*Work task:* Write out the entire listing exactly, so that each line matches the original.

START Dataset entries

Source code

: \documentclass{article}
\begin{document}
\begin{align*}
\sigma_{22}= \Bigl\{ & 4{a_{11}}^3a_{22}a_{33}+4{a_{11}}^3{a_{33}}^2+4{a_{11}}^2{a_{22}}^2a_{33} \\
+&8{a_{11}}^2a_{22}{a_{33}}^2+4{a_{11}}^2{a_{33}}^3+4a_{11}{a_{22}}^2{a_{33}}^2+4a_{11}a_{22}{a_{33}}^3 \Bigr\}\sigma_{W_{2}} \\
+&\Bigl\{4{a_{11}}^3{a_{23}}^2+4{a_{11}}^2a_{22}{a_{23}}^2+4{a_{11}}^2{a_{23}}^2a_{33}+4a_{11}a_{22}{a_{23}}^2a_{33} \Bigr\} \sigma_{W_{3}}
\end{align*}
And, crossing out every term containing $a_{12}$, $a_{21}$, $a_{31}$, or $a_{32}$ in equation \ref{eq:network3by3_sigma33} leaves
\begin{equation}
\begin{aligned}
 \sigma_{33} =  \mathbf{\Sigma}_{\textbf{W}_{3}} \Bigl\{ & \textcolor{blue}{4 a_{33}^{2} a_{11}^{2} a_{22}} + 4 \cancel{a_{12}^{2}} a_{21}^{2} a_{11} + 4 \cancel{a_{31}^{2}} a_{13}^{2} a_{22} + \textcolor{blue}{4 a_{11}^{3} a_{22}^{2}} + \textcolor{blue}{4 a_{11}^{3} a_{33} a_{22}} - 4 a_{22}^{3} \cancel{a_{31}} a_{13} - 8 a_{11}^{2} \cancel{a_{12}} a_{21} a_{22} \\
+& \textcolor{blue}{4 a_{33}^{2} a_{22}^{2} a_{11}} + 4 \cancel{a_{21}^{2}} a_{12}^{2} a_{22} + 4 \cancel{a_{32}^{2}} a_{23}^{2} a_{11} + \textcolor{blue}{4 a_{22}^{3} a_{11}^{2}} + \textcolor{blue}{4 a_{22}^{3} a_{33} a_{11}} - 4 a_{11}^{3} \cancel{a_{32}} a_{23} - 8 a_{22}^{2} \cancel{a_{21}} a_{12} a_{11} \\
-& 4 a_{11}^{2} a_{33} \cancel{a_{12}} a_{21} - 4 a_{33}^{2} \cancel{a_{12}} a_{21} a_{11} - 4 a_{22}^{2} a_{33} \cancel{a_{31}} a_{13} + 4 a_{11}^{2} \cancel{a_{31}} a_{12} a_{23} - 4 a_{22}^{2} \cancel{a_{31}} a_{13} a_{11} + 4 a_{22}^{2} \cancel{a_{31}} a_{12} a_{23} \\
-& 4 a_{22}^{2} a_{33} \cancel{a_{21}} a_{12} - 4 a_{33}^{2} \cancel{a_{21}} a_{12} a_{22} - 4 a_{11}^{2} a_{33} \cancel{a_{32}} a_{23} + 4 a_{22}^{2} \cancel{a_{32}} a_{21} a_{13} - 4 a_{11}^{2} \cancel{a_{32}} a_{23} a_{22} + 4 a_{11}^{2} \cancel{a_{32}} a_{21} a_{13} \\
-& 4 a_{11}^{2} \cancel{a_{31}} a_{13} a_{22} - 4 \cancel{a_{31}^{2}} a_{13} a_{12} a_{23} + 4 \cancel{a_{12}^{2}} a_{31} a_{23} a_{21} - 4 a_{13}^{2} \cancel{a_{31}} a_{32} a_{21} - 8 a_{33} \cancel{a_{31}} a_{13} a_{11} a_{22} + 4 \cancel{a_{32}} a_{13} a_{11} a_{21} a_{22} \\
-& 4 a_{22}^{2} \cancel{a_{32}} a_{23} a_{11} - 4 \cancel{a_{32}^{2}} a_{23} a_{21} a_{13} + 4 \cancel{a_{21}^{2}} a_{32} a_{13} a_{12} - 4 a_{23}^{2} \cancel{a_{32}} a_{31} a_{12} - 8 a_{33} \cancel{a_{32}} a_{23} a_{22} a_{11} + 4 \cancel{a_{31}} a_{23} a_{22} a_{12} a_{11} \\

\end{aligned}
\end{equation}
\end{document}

END Dataset entries

*Exercise answer:*
Source code

: \documentclass{article}
\begin{document}
\begin{align*}
\sigma_{22}= \Bigl\{ & 4{a_{11}}^3a_{22}a_{33}+4{a_{11}}^3{a_{33}}^2+4{a_{11}}^2{a_{22}}^2a_{33} \\
+&8{a_{11}}^2a_{22}{a_{33}}^2+4{a_{11}}^2{a_{33}}^3+4a_{11}{a_{22}}^2{a_{33}}^2+4a_{11}a_{22}{a_{33}}^3 \Bigr\}\sigma_{W_{2}} \\
+&\Bigl\{4{a_{11}}^3{a_{23}}^2+4{a_{11}}^2a_{22}{a_{23}}^2+4{a_{11}}^2{a_{23}}^2a_{33}+4a_{11}a_{22}{a_{23}}^2a_{33} \Bigr\} \sigma_{W_{3}}
\end{align*}
And, crossing out every term containing $a_{12}$, $a_{21}$, $a_{31}$, or $a_{32}$ in equation \ref{eq:network3by3_sigma33} leaves
\begin{equation}
\begin{aligned}
 \sigma_{33} =  \mathbf{\Sigma}_{\textbf{W}_{3}} \Bigl\{ & \textcolor{blue}{4 a_{33}^{2} a_{11}^{2} a_{22}} + 4 \cancel{a_{12}^{2}} a_{21}^{2} a_{11} + 4 \cancel{a_{31}^{2}} a_{13}^{2} a_{22} + \textcolor{blue}{4 a_{11}^{3} a_{22}^{2}} + \textcolor{blue}{4 a_{11}^{3} a_{33} a_{22}} - 4 a_{22}^{3} \cancel{a_{31}} a_{13} - 8 a_{11}^{2} \cancel{a_{12}} a_{21} a_{22} \\
+& \textcolor{blue}{4 a_{33}^{2} a_{22}^{2} a_{11}} + 4 \cancel{a_{21}^{2}} a_{12}^{2} a_{22} + 4 \cancel{a_{32}^{2}} a_{23}^{2} a_{11} + \textcolor{blue}{4 a_{22}^{3} a_{11}^{2}} + \textcolor{blue}{4 a_{22}^{3} a_{33} a_{11}} - 4 a_{11}^{3} \cancel{a_{32}} a_{23} - 8 a_{22}^{2} \cancel{a_{21}} a_{12} a_{11} \\
-& 4 a_{11}^{2} a_{33} \cancel{a_{12}} a_{21} - 4 a_{33}^{2} \cancel{a_{12}} a_{21} a_{11} - 4 a_{22}^{2} a_{33} \cancel{a_{31}} a_{13} + 4 a_{11}^{2} \cancel{a_{31}} a_{12} a_{23} - 4 a_{22}^{2} \cancel{a_{31}} a_{13} a_{11} + 4 a_{22}^{2} \cancel{a_{31}} a_{12} a_{23} \\
-& 4 a_{22}^{2} a_{33} \cancel{a_{21}} a_{12} - 4 a_{33}^{2} \cancel{a_{21}} a_{12} a_{22} - 4 a_{11}^{2} a_{33} \cancel{a_{32}} a_{23} + 4 a_{22}^{2} \cancel{a_{32}} a_{21} a_{13} - 4 a_{11}^{2} \cancel{a_{32}} a_{23} a_{22} + 4 a_{11}^{2} \cancel{a_{32}} a_{21} a_{13} \\
-& 4 a_{11}^{2} \cancel{a_{31}} a_{13} a_{22} - 4 \cancel{a_{31}^{2}} a_{13} a_{12} a_{23} + 4 \cancel{a_{12}^{2}} a_{31} a_{23} a_{21} - 4 a_{13}^{2} \cancel{a_{31}} a_{32} a_{21} - 8 a_{33} \cancel{a_{31}} a_{13} a_{11} a_{22} + 4 \cancel{a_{32}} a_{13} a_{11} a_{21} a_{22} \\
-& 4 a_{22}^{2} \cancel{a_{32}} a_{23} a_{11} - 4 \cancel{a_{32}^{2}} a_{23} a_{21} a_{13} + 4 \cancel{a_{21}^{2}} a_{32} a_{13} a_{12} - 4 a_{23}^{2} \cancel{a_{32}} a_{31} a_{12} - 8 a_{33} \cancel{a_{32}} a_{23} a_{22} a_{11} + 4 \cancel{a_{31}} a_{23} a_{22} a_{12} a_{11} \\

\end{aligned}
\end{equation}
\end{document}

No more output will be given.